### WORK INSTRUCTION
Once the line containing "## Correction et pondération" is found in the records below, return it and each following line exactly, up to and including the line containing "- Le diagnostic posé est le bon", and nothing else.

(Saved data entries)

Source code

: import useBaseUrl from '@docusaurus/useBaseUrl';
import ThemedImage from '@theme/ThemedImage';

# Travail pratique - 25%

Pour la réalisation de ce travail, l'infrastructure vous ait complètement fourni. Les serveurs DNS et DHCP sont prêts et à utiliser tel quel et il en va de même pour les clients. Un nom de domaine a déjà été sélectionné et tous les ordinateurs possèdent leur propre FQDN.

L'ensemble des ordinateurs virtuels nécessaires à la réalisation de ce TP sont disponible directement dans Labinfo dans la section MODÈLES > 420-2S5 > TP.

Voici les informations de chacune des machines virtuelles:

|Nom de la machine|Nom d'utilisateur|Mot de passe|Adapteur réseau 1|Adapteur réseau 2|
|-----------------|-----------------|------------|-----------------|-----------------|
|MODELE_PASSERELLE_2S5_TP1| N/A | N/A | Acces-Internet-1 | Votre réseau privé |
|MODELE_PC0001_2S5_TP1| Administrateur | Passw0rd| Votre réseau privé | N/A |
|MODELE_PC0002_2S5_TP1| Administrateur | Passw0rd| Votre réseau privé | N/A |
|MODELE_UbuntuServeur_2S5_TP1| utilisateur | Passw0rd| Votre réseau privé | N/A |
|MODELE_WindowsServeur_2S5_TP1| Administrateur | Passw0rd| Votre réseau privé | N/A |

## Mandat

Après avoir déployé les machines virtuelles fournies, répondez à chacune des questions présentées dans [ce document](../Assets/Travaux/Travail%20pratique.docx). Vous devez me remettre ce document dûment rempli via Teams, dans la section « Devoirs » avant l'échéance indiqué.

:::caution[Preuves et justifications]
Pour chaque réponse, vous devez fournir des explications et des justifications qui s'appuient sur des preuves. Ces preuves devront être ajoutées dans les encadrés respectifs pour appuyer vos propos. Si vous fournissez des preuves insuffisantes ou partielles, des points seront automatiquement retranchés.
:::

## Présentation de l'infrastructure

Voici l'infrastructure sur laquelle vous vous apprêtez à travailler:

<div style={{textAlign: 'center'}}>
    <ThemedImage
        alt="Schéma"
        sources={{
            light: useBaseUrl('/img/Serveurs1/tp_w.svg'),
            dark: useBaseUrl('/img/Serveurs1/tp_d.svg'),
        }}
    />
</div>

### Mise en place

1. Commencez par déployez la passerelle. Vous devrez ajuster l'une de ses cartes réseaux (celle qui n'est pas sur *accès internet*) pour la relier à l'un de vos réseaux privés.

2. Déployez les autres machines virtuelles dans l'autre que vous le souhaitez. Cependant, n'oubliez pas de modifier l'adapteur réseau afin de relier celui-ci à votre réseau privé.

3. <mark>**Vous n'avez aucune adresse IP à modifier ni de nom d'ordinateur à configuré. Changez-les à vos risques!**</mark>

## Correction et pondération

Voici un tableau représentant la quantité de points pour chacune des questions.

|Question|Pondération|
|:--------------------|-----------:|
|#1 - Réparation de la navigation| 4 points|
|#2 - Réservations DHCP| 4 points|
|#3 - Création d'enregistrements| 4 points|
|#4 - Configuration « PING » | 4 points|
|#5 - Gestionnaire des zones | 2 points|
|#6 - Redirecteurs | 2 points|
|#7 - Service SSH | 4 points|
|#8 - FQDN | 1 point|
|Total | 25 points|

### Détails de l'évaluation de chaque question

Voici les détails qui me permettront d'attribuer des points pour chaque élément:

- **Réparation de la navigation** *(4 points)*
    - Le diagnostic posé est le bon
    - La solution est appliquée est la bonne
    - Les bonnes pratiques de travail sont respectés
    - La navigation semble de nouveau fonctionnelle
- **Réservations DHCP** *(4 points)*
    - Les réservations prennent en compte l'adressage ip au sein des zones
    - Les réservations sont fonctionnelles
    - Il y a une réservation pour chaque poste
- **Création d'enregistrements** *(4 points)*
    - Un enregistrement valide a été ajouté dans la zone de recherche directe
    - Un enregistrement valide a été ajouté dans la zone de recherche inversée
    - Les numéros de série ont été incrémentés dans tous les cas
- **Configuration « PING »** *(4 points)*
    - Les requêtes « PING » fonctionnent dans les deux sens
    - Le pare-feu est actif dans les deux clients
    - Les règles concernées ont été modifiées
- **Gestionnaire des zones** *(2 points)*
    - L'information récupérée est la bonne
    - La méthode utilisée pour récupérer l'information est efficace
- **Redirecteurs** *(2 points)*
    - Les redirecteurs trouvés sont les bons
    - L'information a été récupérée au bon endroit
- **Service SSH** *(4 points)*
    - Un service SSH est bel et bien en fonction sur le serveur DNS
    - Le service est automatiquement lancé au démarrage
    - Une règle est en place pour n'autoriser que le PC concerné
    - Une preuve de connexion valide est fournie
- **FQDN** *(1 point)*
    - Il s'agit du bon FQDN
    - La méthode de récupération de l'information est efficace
---
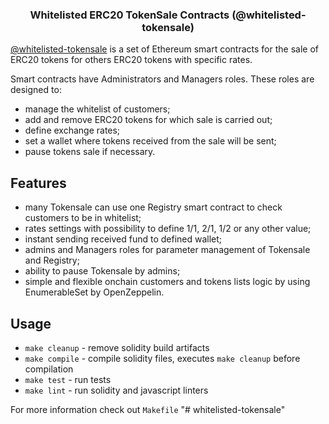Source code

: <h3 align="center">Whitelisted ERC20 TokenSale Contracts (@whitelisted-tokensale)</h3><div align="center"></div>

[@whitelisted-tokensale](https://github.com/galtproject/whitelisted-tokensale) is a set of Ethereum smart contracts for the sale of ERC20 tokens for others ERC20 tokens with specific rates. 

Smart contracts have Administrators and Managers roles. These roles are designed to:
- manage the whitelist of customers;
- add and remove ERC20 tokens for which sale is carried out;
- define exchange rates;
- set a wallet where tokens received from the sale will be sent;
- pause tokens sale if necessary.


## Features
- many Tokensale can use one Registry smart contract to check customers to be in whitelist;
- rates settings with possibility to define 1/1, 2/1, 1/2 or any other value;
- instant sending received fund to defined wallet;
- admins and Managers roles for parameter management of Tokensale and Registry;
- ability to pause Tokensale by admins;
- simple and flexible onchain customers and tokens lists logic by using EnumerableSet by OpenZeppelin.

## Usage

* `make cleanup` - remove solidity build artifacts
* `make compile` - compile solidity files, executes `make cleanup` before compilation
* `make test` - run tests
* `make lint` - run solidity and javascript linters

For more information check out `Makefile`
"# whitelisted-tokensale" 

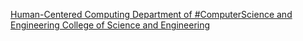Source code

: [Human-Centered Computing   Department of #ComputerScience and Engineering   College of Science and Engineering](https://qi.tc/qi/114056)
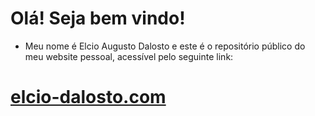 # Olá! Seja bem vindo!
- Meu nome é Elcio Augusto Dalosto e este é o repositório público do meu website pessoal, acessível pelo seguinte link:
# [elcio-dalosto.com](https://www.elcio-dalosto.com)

### EXERCISE RESULT
## Correction et pondération

Voici un tableau représentant la quantité de points pour chacune des questions.

|Question|Pondération|
|:--------------------|-----------:|
|#1 - Réparation de la navigation| 4 points|
|#2 - Réservations DHCP| 4 points|
|#3 - Création d'enregistrements| 4 points|
|#4 - Configuration « PING » | 4 points|
|#5 - Gestionnaire des zones | 2 points|
|#6 - Redirecteurs | 2 points|
|#7 - Service SSH | 4 points|
|#8 - FQDN | 1 point|
|Total | 25 points|

### Détails de l'évaluation de chaque question

Voici les détails qui me permettront d'attribuer des points pour chaque élément:

- **Réparation de la navigation** *(4 points)*
    - Le diagnostic posé est le bon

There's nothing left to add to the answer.